About this task –
There is a line containing "an escrow entry." in the entries below. Repeat that line and every line after it exactly, and nothing more.

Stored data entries
== Segment start ==

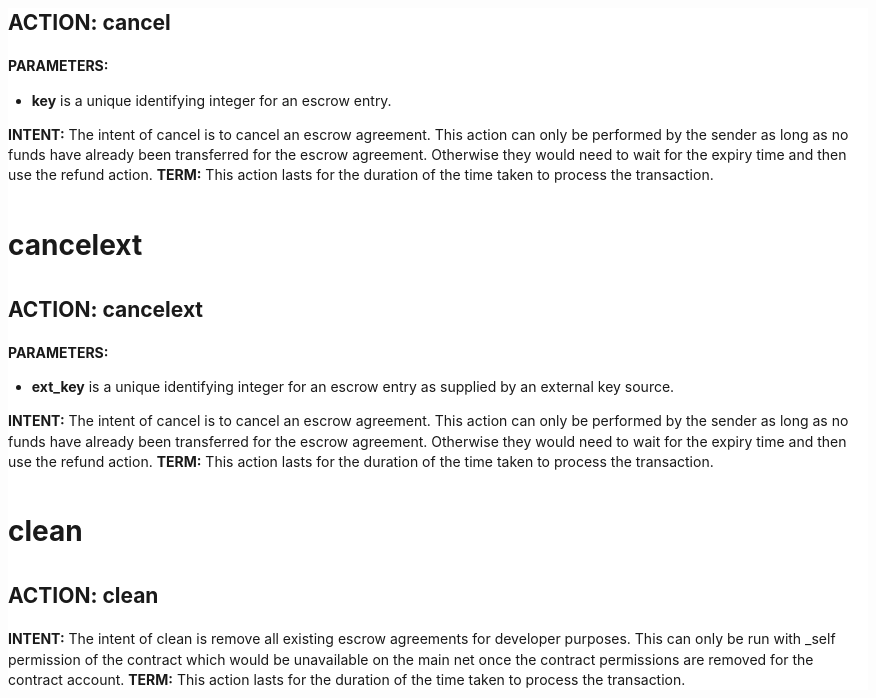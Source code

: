 ## ACTION: cancel

**PARAMETERS:**
* __key__ is a unique identifying integer for an escrow entry. 

**INTENT:** The intent of cancel is to cancel an escrow agreement. This action can only be performed by the sender as long as no funds have already been transferred for the escrow agreement. Otherwise they would need to wait for the expiry time and then use the refund action.
**TERM:** This action lasts for the duration of the time taken to process the transaction.

<h1 class="contract">
  cancelext
</h1>

## ACTION: cancelext

**PARAMETERS:**
* __ext_key__ is a unique identifying integer for an escrow entry as supplied by an external key source.

**INTENT:** The intent of cancel is to cancel an escrow agreement. This action can only be performed by the sender as long as no funds have already been transferred for the escrow agreement. Otherwise they would need to wait for the expiry time and then use the refund action.
**TERM:** This action lasts for the duration of the time taken to process the transaction.

<h1 class="contract">
  clean
</h1>

## ACTION: clean

**INTENT:** The intent of clean is remove all existing escrow agreements for developer purposes. This can only be run with _self permission of the contract which would be unavailable on the main net once the contract permissions are removed for the contract account.
**TERM:** This action lasts for the duration of the time taken to process the transaction.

== Segment end ==

Solved problem –
* __key__ is a unique identifying integer for an escrow entry. 

**INTENT:** The intent of cancel is to cancel an escrow agreement. This action can only be performed by the sender as long as no funds have already been transferred for the escrow agreement. Otherwise they would need to wait for the expiry time and then use the refund action.
**TERM:** This action lasts for the duration of the time taken to process the transaction.

<h1 class="contract">
  cancelext
</h1>

## ACTION: cancelext

**PARAMETERS:**
* __ext_key__ is a unique identifying integer for an escrow entry as supplied by an external key source.

**INTENT:** The intent of cancel is to cancel an escrow agreement. This action can only be performed by the sender as long as no funds have already been transferred for the escrow agreement. Otherwise they would need to wait for the expiry time and then use the refund action.
**TERM:** This action lasts for the duration of the time taken to process the transaction.

<h1 class="contract">
  clean
</h1>

## ACTION: clean

**INTENT:** The intent of clean is remove all existing escrow agreements for developer purposes. This can only be run with _self permission of the contract which would be unavailable on the main net once the contract permissions are removed for the contract account.
**TERM:** This action lasts for the duration of the time taken to process the transaction.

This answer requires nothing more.